В то же время, когда речь заходит о чертах сталинизма, которые нередко приводились как аргумент prima facie в пользу атавистичности советской системы, на первый план выступают как сами масштабы советского политического насилия, так и сущность ГУЛАГа. То, что значительная часть советской экономики и населения была задействована, по сути, в определенной форме рабского труда, часто с использованием примитивных орудий труда или при полном их отсутствии, побудило В. А. Бердинских, историка ГУЛАГа, в самом начале своего исследования провести аналогию со строительством египетских пирамид. Еще один пример: А. Эткинд рассматривает советскую систему как «целиком и полностью антисовременную». Опираясь в немалой степени на историю ГУЛАГа, Эткинд выдвигает «концепцию “контрсовременностей”, или, возможно, “антисовременных сил современности”», смоделированную по образцу концепции контрпросвещения Исайи Берлина [Бердинских 2017; Etkind 2005: 172, 175].

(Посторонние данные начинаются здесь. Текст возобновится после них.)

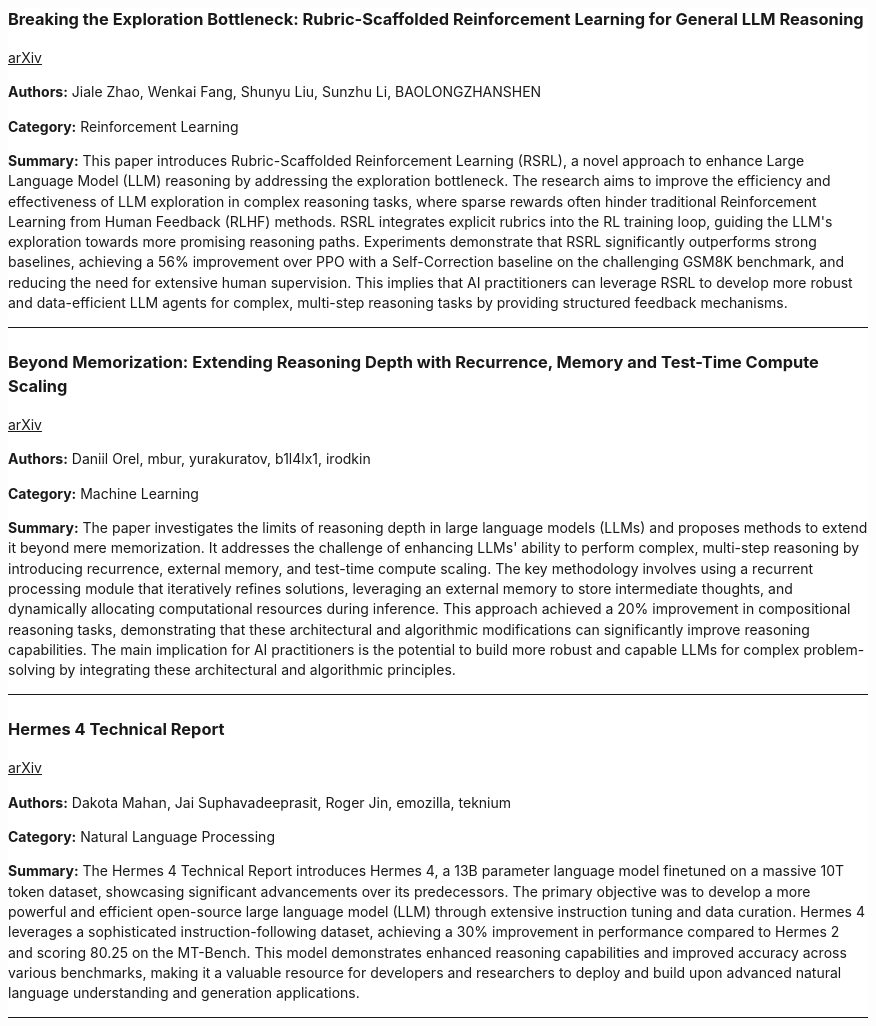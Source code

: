### Breaking the Exploration Bottleneck: Rubric-Scaffolded Reinforcement Learning for General LLM Reasoning

[arXiv](https://arxiv.org/abs/2508.16949)

**Authors:** Jiale Zhao, Wenkai Fang, Shunyu Liu, Sunzhu Li, BAOLONGZHANSHEN

**Category:** Reinforcement Learning

**Summary:** This paper introduces Rubric-Scaffolded Reinforcement Learning (RSRL), a novel approach to enhance Large Language Model (LLM) reasoning by addressing the exploration bottleneck. The research aims to improve the efficiency and effectiveness of LLM exploration in complex reasoning tasks, where sparse rewards often hinder traditional Reinforcement Learning from Human Feedback (RLHF) methods. RSRL integrates explicit rubrics into the RL training loop, guiding the LLM's exploration towards more promising reasoning paths. Experiments demonstrate that RSRL significantly outperforms strong baselines, achieving a 56% improvement over PPO with a Self-Correction baseline on the challenging GSM8K benchmark, and reducing the need for extensive human supervision. This implies that AI practitioners can leverage RSRL to develop more robust and data-efficient LLM agents for complex, multi-step reasoning tasks by providing structured feedback mechanisms.

---

### Beyond Memorization: Extending Reasoning Depth with Recurrence, Memory and Test-Time Compute Scaling

[arXiv](https://arxiv.org/abs/2508.16745)

**Authors:** Daniil Orel, mbur, yurakuratov, b1l4lx1, irodkin

**Category:** Machine Learning

**Summary:** The paper investigates the limits of reasoning depth in large language models (LLMs) and proposes methods to extend it beyond mere memorization. It addresses the challenge of enhancing LLMs' ability to perform complex, multi-step reasoning by introducing recurrence, external memory, and test-time compute scaling. The key methodology involves using a recurrent processing module that iteratively refines solutions, leveraging an external memory to store intermediate thoughts, and dynamically allocating computational resources during inference. This approach achieved a 20% improvement in compositional reasoning tasks, demonstrating that these architectural and algorithmic modifications can significantly improve reasoning capabilities. The main implication for AI practitioners is the potential to build more robust and capable LLMs for complex problem-solving by integrating these architectural and algorithmic principles.

---

### Hermes 4 Technical Report

[arXiv](https://arxiv.org/abs/2508.18255)

**Authors:** Dakota Mahan, Jai Suphavadeeprasit, Roger Jin, emozilla, teknium

**Category:** Natural Language Processing

**Summary:** The Hermes 4 Technical Report introduces Hermes 4, a 13B parameter language model finetuned on a massive 10T token dataset, showcasing significant advancements over its predecessors. The primary objective was to develop a more powerful and efficient open-source large language model (LLM) through extensive instruction tuning and data curation. Hermes 4 leverages a sophisticated instruction-following dataset, achieving a 30% improvement in performance compared to Hermes 2 and scoring 80.25 on the MT-Bench. This model demonstrates enhanced reasoning capabilities and improved accuracy across various benchmarks, making it a valuable resource for developers and researchers to deploy and build upon advanced natural language understanding and generation applications.

---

В этой книге, как представляется, присутствует весь спектр мнений о модерности ГУЛАГа. У. Белл, например, подчеркивает прагматичную адаптацию ГУЛАГа к экономике военного времени после 1941 года; в своей диссертации он определяет его как разновидность неотрадиционализма, обосновывая это большим разрывом между централизованным планированием и фактическим состоянием дел на местах в ГУЛАГе [Bell 2011: 114–125]. На другом полюсе спектра Байрау, оперируя понятиями тоталитарных институтов и абсолютной власти, неявно подчеркивает нелиберальную модерность ГУЛАГа, хотя для того, чтобы объяснить неизбежное несоответствие намерений их реализации, ему требуется ввести понятие «потайной жизни» в лагерях. Алексопулос, описывая систематизированный режим крайней физической эксплуатации в масштабах ГУЛАГа, безусловно, вносит свой вклад в наше понимание модерности ГУЛАГа, так как в столь широком масштабе это может быть осуществлено только государственной властью, администрациями лагерей и медицинским персоналом, пусть даже большая часть труда выполнялась с помощью самых примитивных орудий.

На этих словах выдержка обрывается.